Ensemble Strategy
Current Architecture: LSTM-XGBoost Hybrid (v10.1)
The day-ahead model uses a task-aligned LSTM encoder that processes 7-day price sequences to produce 64-dimensional temporal embeddings. These embeddings are appended to XGBoost’s 90 tabular features, giving the model temporal context that tree-based splits on lag columns cannot recover.
Architecture:
Price sequence (7 days × 96 intervals) ↓ LSTM encoder (task-aligned, 64 hidden units) ↓64-dim temporal embeddings ↓XGBoost (90 tabular + 64 LSTM = 154 features total) ↓ Quarter-hour price forecastKey design decisions validated across 18 experiments (v10.1):
- Task-aligned encoder (not generic): The LSTM is trained jointly with XGBoost so its embeddings are specifically useful for price regression — generic encoders performed worse
- 1-week residual baseline: Predict deviation from the weekly median rather than raw EUR; the model then adds the baseline back. This isolates regime shifts and is optimal for regime-switching markets (4-week baselines introduce “regime memory” bias)
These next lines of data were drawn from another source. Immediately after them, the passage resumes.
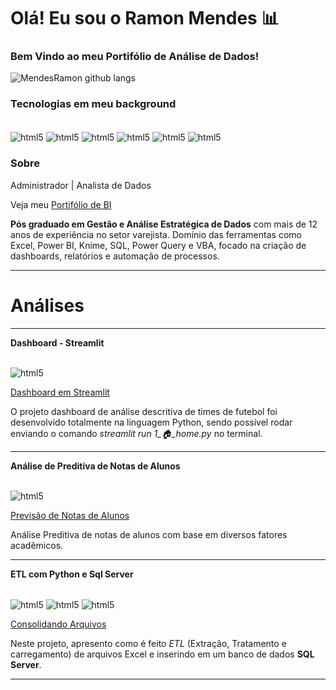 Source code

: 
# Olá! Eu sou o Ramon Mendes 📊

### Bem Vindo ao meu **Portifólio de Análise de Dados!**

![MendesRamon github langs](https://github-readme-stats.vercel.app/api/top-langs/?username=MendesRamon&locale=pt-br&theme=tokyonight)



### Tecnologias em meu background

<div stile="display: inline_block"><br/>
    <img align="center" alt="html5" src="https://img.shields.io/badge/Python-3776AB?style=for-the-badge&logo=python&logoColor=white" />
    <img align="center" alt="html5" src="https://img.shields.io/badge/R-276DC3?style=for-the-badge&logo=r&logoColor=white" />
    <img align="center" alt="html5" src="https://img.shields.io/badge/Microsoft%20SQL%20Server-CC2927.svg?style=for-the-badge&logo=Microsoft-SQL-Server&logoColor=white" />
    <img align="center" alt="html5" src="https://img.shields.io/badge/Microsoft_Excel-217346?style=for-the-badge&logo=microsoft-excel&logoColor=white" />
    <img align="center" alt="html5" src="https://img.shields.io/badge/Power%20BI-F2C811.svg?style=for-the-badge&logo=Power-BI&logoColor=black" >
    <img align="center" alt="html5" src="https://img.shields.io/badge/Knime-E0E5EC.svg?style=for-the-badge&logo=Knime&logoColor=#FDD800" >
</div>

<p></p>
<p></p>

### Sobre

Administrador | Analista de Dados 
 
Veja meu [Portifólio de BI](https://sites.google.com/view/portifliobi/in%C3%ADcio?authuser=0)


**Pós graduado em Gestão e Análise Estratégica de Dados** com mais de 12 anos de experiência no setor varejista. Domínio das ferramentas como Excel, Power BI, Knime, SQL, Power Query e VBA, focado na criação de dashboards, relatórios e automação de processos.
___

#        Análises
___

**Dashboard - Streamlit**
<div stile="display: inline_block"><br/>
    <img align="center" alt="html5" src="https://img.shields.io/badge/Python-3776AB?style=for-the-badge&logo=python&logoColor=white" />
</div>

  
[Dashboard em Streamlit](https://github.com/MendesRamon/Dash_Fifa_Python)

O projeto dashboard de análise descritiva de times de futebol foi desenvolvido totalmente na linguagem Python, sendo possível rodar enviando o comando *streamlit run 1_🏠_home.py* no terminal.
___

**Análise de Preditiva de Notas de Alunos**
<div stile="display: inline_block"><br/>
    <img align="center" alt="html5" src="https://img.shields.io/badge/Python-3776AB?style=for-the-badge&logo=python&logoColor=white" />
</div>

  
[Previsão de Notas de Alunos](https://github.com/MendesRamon/PrevisaoNotasDeAlunos)

Análise Preditiva de notas de alunos com base em diversos fatores acadêmicos.
___
**ETL com Python e Sql Server**
<div stile="display: inline_block"><br/>
    <img align="center" alt="html5" src="https://img.shields.io/badge/Python-3776AB?style=for-the-badge&logo=python&logoColor=white" />
    <img align="center" alt="html5" src="https://img.shields.io/badge/Microsoft%20SQL%20Server-CC2927.svg?style=for-the-badge&logo=Microsoft-SQL-Server&logoColor=white" />
    <img align="center" alt="html5" src="https://img.shields.io/badge/Microsoft_Excel-217346?style=for-the-badge&logo=microsoft-excel&logoColor=white" />
</div>

  
[Consolidando Arquivos](https://github.com/MendesRamon/ETL_ARCHIVES_INTO_BD)

Neste projeto, apresento como é feito *ETL* (Extração, Tratamento e carregamento) de arquivos Excel e inserindo em um banco de dados **SQL Server**.
___
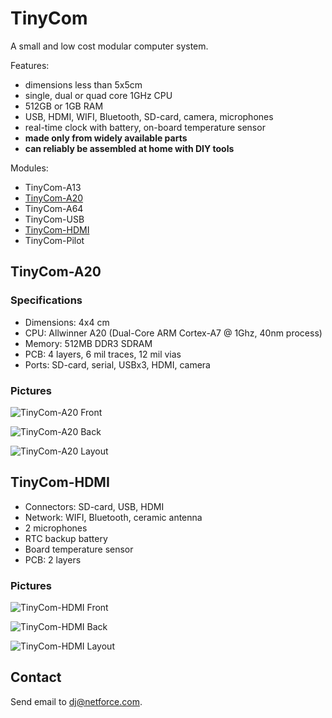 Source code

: # TinyCom

A small and low cost modular computer system.

Features:
- dimensions less than 5x5cm
- single, dual or quad core 1GHz CPU
- 512GB or 1GB RAM
- USB, HDMI, WIFI, Bluetooth, SD-card, camera, microphones
- real-time clock with battery, on-board temperature sensor
- **made only from widely available parts**
- **can reliably be assembled at home with DIY tools**

Modules:
- TinyCom-A13
- [TinyCom-A20](#tinycom-a20)
- TinyCom-A64
- TinyCom-USB
- [TinyCom-HDMI](#tinycom-hdmi)
- TinyCom-Pilot

## TinyCom-A20

### Specifications

- Dimensions: 4x4 cm
- CPU: Allwinner A20 (Dual-Core ARM Cortex-A7 @ 1Ghz, 40nm process)
- Memory: 512MB DDR3 SDRAM
- PCB: 4 layers, 6 mil traces, 12 mil vias
- Ports: SD-card, serial, USBx3, HDMI, camera

### Pictures

![TinyCom-A20 Front](https://raw.githubusercontent.com/nfco/tinycom/master/tinycom-a20/tinycom-a20-front.png)

![TinyCom-A20 Back](https://raw.githubusercontent.com/nfco/tinycom/master/tinycom-a20/tinycom-a20-back.png)

![TinyCom-A20 Layout](https://raw.githubusercontent.com/nfco/tinycom/master/tinycom-a20/tinycom-a20-layout.png)

## TinyCom-HDMI

- Connectors:  SD-card, USB, HDMI
- Network: WIFI, Bluetooth, ceramic antenna
- 2 microphones
- RTC backup battery
- Board temperature sensor
- PCB: 2 layers

### Pictures

![TinyCom-HDMI Front](https://raw.githubusercontent.com/nfco/tinycom/master/tinycom-hdmi/tinycom-hdmi-front.png)

![TinyCom-HDMI Back](https://raw.githubusercontent.com/nfco/tinycom/master/tinycom-hdmi/tinycom-hdmi-back.png)

![TinyCom-HDMI Layout](https://raw.githubusercontent.com/nfco/tinycom/master/tinycom-hdmi/tinycom-hdmi-layout.png)

## Contact

Send email to dj@netforce.com.

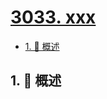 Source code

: # [3033. xxx](https://github.com/Tdahuyou/TNotes.leetcode/tree/main/notes/3033.%20xxx)

<!-- region:toc -->

- [1. 📝 概述](#1--概述)

<!-- endregion:toc -->

## 1. 📝 概述
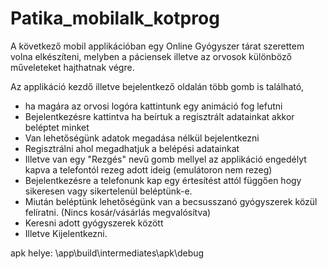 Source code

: # Patika_mobilalk_kotprog

A következő mobil applikációban egy Online Gyógyszer tárat szerettem volna elkészíteni,
melyben a páciensek illetve az orvosok különböző műveleteket hajthatnak végre.

Az applikáció kezdő illetve bejelentkező oldalán több gomb is található, 
- ha magára az orvosi logóra kattintunk egy animáció fog lefutni
- Bejelentkezésre kattintva ha beírtuk a regisztrált adatainkat akkor beléptet minket
- Van lehetőségünk adatok megadása nélkül bejelentkezni
- Regisztrálni ahol megadhatjuk a belépési adatainkat
- Illetve van egy "Rezgés" nevű gomb mellyel az applikáció engedélyt kapva a telefontól rezeg adott ideig (emulátoron nem rezeg)
- Bejelentkezésre a telefonunk kap egy értesítést attól függően hogy sikeresen vagy sikertelenül beléptünk-e.
- Miután beléptünk lehetőségünk van a becsusszanó gyógyszerek közül felíratni. (Nincs kosár/vásárlás megvalósítva)
- Keresni adott gyógyszerek között
- Illetve Kijelentkezni.

apk helye: \app\build\intermediates\apk\debug
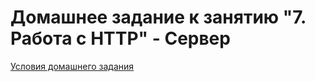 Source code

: # Домашнее задание к занятию "7. Работа с HTTP" - Сервер

[Условия домашнего задания](https://github.com/netology-code/ahj-homeworks/blob/video/http/README.md)
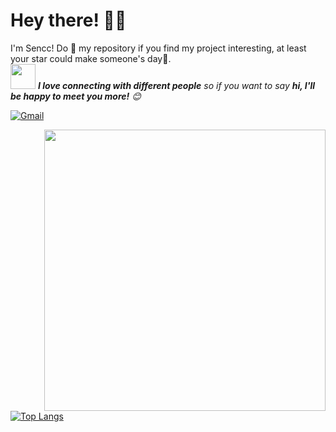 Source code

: <!-- Greeting -->
# Hey there! :wave::smiley:

<!--Introduction -->
I'm Sencc! Do :star2: my repository if you find my project interesting, at least your star could make someone's day:pray:.
<br>
<img src="https://media.giphy.com/media/LnQjpWaON8nhr21vNW/giphy.gif" width="40"> <em><b>I love connecting with different people</b> so if you want to say <b>hi, I'll be happy to meet you more!</b> :blush:</em>

<!-- Your badges -->
[![Gmail](https://img.shields.io/badge/-Sencc-c14438?style=flat&logo=Gmail&logoColor=white)](mailto:1176927355@qq.com)

<img width="450" height="auto" align="right" alt="" src="https://github-readme-stats.vercel.app/api?username=Sencc">
<!-- ![Dusai's GitHub stats](https://github-readme-stats.vercel.app/api?username=Sencc) -->

[![Top Langs](https://github-readme-stats.vercel.app/api/top-langs/?username=Sencc&layout=compact)](https://github.com/anuraghazra/github-readme-stats)
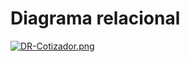 # Diagrama relacional
[![DR-Cotizador.png](https://i.postimg.cc/NFMbZ0n7/DR-Cotizador.png)](https://postimg.cc/LYcz1m2n)

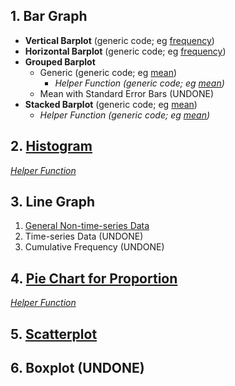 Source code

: ## 1. Bar Graph
- **Vertical Barplot** (generic code; eg [frequency]([SC]-Descriptive-Analytics/[SC]-Data-Visualisation/[M]-Vertical-Barplot.md))
- **Horizontal Barplot** (generic code; eg [frequency]([SC]-Descriptive-Analytics/[SC]-Data-Visualisation/[M]-Horizontal-Barplot.md))
- **Grouped Barplot**
  - Generic (generic code; eg [mean]([SC]-Descriptive-Analytics/[SC]-Data-Visualisation/[M]-Grouped-Barplot.md))
    - _Helper Function (generic code; eg [mean]([SC]-Descriptive-Analytics/[SC]-Data-Visualisation/[HF]-Grouped-Barplot-&-Frequency-Table.md))_
  - Mean with Standard Error Bars (UNDONE)
- **Stacked Barplot** (generic code; eg [mean]([SC]-Descriptive-Analytics/[SC]-Data-Visualisation/[M]-Stacked-Barplot.md))
  - _Helper Function (generic code; eg [mean]([SC]-Descriptive-Analytics/[SC]-Data-Visualisation/[HF]-Stacked-Barplot-&-Frequency-Table.md))_
## 2.  [Histogram]([SC]-Descriptive-Analytics/[SC]-Data-Visualisation/[M]-Histogram-&-Frequency-Table.md)
[_Helper Function_]([SC]-Descriptive-Analytics/[SC]-Data-Visualisation/[HF]-Histogram-&-Frequency-Table.md)
## 3. Line Graph
   1. [General Non-time-series Data]([SC]-Descriptive-Analytics/[SC]-Data-Visualisation/[M]-(non-TS)-Line-Graph.md)
   2. Time-series Data (UNDONE)
   3. Cumulative Frequency (UNDONE)
## 4. [Pie Chart for Proportion]([SC]-Descriptive-Analytics/[SC]-Data-Visualisation/[M]-(Prop)-Pie-Chart.md)
[_Helper Function_]([SC]-Descriptive-Analytics/[SC]-Data-Visualisation/[HF]-(Prop)-Pie-Chart-&-Frequency-Table.md)
## 5. [Scatterplot]([SC]-Descriptive-Analytics/[SC]-Data-Visualisation/[M]-Scatterplot.md)
## 6. Boxplot (UNDONE)

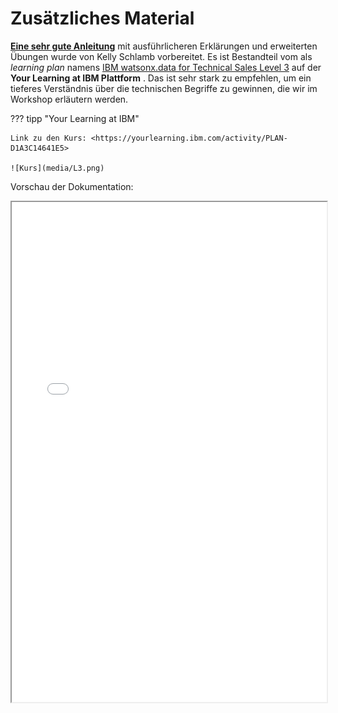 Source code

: # Zusätzliches Material


**[Eine sehr gute Anleitung](https://ibm.seismic.com/Link/Content/DCG37pjmPj7VmGCHj2Df8fHVmDJj)** mit ausführlicheren Erklärungen und erweiterten Übungen wurde von Kelly Schlamb vorbereitet. Es ist Bestandteil vom als *learning plan* namens [IBM watsonx.data for Technical Sales Level 3](https://yourlearning.ibm.com/activity/PLAN-D1A3C14641E5) auf der **Your Learning at IBM Plattform** . Das ist sehr stark zu empfehlen, um ein tieferes Verständnis über die technischen Begriffe zu gewinnen, die wir im Workshop erläutern werden. 

??? tipp "Your Learning at IBM"

    Link zu den Kurs: <https://yourlearning.ibm.com/activity/PLAN-D1A3C14641E5>
        
    ![Kurs](media/L3.png)

Vorschau der Dokumentation:

<iframe width="100%" height="800" src="../media/kelly.pdf">

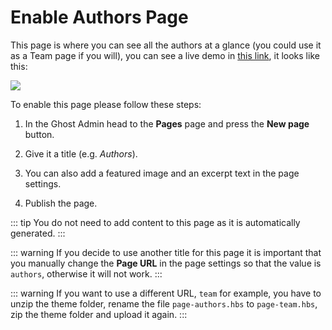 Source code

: # Enable Authors Page

This page is where you can see all the authors at a glance (you could use it as a Team page if you will), you can see a live demo in [this link](https://firma.eduardogomez.io/authors/), it looks like this:

![](https://res.cloudinary.com/edev/image/upload/v1614717546/firma/authors_page.jpg)

To enable this page please follow these steps:

1. In the Ghost Admin head to the **Pages** page and press the **New page** button.

2. Give it a title (e.g. _Authors_).

3. You can also add a featured image and an excerpt text in the page settings.

3. Publish the page.

::: tip
You do not need to add content to this page as it is automatically generated.
:::

::: warning
If you decide to use another title for this page it is important that you manually change the **Page URL** in the page settings so that the value is `authors`, otherwise it will not work.
:::

::: warning
If you want to use a different URL, `team` for example, you have to unzip the theme folder, rename the file `page-authors.hbs` to `page-team.hbs`, zip the theme folder and upload it again.
:::

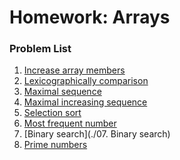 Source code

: Homework: Arrays
================
### Problem List

1. [Increase array members](./01.IncreaseArrayMembers)
1. [Lexicographically comparison](./02.LexicographicallyComparison)
1. [Maximal sequence ](./03.MaximalSequence)
1. [Maximal increasing sequence](./04.MaximalIncreasingSequence)
1. [Selection sort](./05.SelectionSort)
1. [Most frequent number](./06.MostFrequentNumber)
1. [Binary search](./07. Binary search)
1. [Prime numbers](./10.PrimeNumbers) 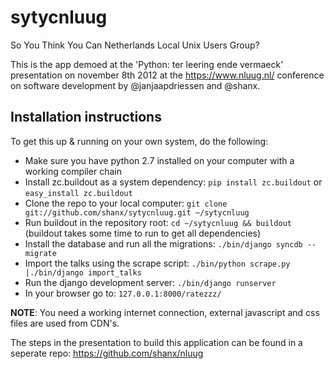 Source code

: sytycnluug
==========

So You Think You Can Netherlands Local Unix Users Group?

This is the app demoed at the 'Python: ter leering ende vermaeck' presentation on november 8th 2012 at the https://www.nluug.nl/ conference on software development by @janjaapdriessen and @shanx.

Installation instructions
-------------------------

To get this up & running on your own system, do the following:

 * Make sure you have python 2.7 installed on your computer with a working compiler chain
 * Install zc.buildout as a system dependency: `pip install zc.buildout` or `easy_install zc.buildout`
 * Clone the repo to your local computer: `git clone git://github.com/shanx/sytycnluug.git ~/sytycnluug`
 * Run buildout in the repository root: `cd ~/sytycnluug && buildout` (buildout takes some time to run to get all dependencies)
 * Install the database and run all the migrations: `./bin/django syncdb --migrate`
 * Import the talks using the scrape script: `./bin/python scrape.py |./bin/django import_talks`
 * Run the django development server: `./bin/django runserver`
 * In your browser go to: `127.0.0.1:8000/ratezzz/`

**NOTE**: You need a working internet connection, external javascript and css files are used from CDN's.

The steps in the presentation to build this application can be found in a seperate repo: https://github.com/shanx/nluug

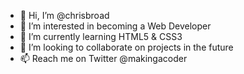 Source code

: - 👋 Hi, I’m @chrisbroad
- 👀 I’m interested in becoming a Web Developer
- 🌱 I’m currently learning HTML5 & CSS3
- 💞️ I’m looking to collaborate on projects in the future
- 📫 Reach me on Twitter @makingacoder

<!---
chrisbroad/chrisbroad is a ✨ special ✨ repository because its `README.md` (this file) appears on your GitHub profile.
You can click the Preview link to take a look at your changes.
--->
- No price weighting: Confirmed incompatible with LSTM three times across experiments — price weighting destabilises the embedding signal
v10.1 validation results (150-day window, Oct 2025 – Mar 2026, includes Iran crisis):
| Metric | v10.1 LSTM task-aligned | v4.3 (pre-LSTM baseline) |
|---|---|---|
| DA MAE | 12.69 EUR/MWh | 14.47 EUR/MWh |
| Strategic MAE | 17.84 EUR/MWh | 19.79 EUR/MWh |
| Bias | -0.65 EUR/MWh | ~-12 EUR/MWh |
| MaxPred | 209 EUR/MWh | ~127 EUR/MWh |
| Spike Recall | 24.1% | ~16% |
| Crisis MAE (Iran) | 27.16 EUR/MWh | — |
v10.1 beats v4.3 on every metric. The headline improvements: DA MAE 12.69 vs 14.47 EUR/MWh (−12.3%), and bias reduced from ~−12 to −0.65 EUR/MWh (19× better) — the model is nearly unbiased. The v10.1 window includes the March 2026 Iran crisis (prices 170–247 EUR/MWh), which adds ~1–2 EUR/MWh to the reported MAE — the v4.3 window excluded this period, so the real improvement is larger.
See v10.1 changelog for the full 18-experiment validation.
Legacy Architecture: Equal-Weight Ensemble (v4.3)
The original ensemble combined predictions from three gradient boosting implementations — HistGradientBoosting, LightGBM, and XGBoost — into a single forecast. This remained production from Feb–Mar 2026 and is documented here for reference.
Why Ensemble?
Each gradient boosting implementation uses different algorithmic choices:
| Model | Growth Strategy | Missing Values | Regularization |
|---|---|---|---|
| HistGradientBoosting | Depth-wise | Native NaN support | L2 penalty |
| LightGBM | Leaf-wise | Native NaN support | L1/L2, feature/bagging fractions |
| XGBoost | Level-wise | Learned NaN direction | L1/L2, column sampling |
These differences mean the models make different errors on different samples. When one model struggles with a particular pattern, the others often compensate. Averaging smooths out individual weaknesses.
Averaging Method
The default ensemble uses equal-weight averaging:
ensemble_prediction = (histgb + lightgbm + xgboost) / 3This simple approach is surprisingly effective. In backtesting, the ensemble consistently matches or outperforms the best individual model:
| Product | Ensemble MAE | Best Single Model MAE | Best Single Model |
|---|---|---|---|
| D+1 Day-Ahead | 14.47 | 13.95 | XGBoost |
| D+2–D+7 Strategic | 19.79 | 21.42 | HistGBT |
v4.3 backtest results (Oct 2025 – Feb 2026).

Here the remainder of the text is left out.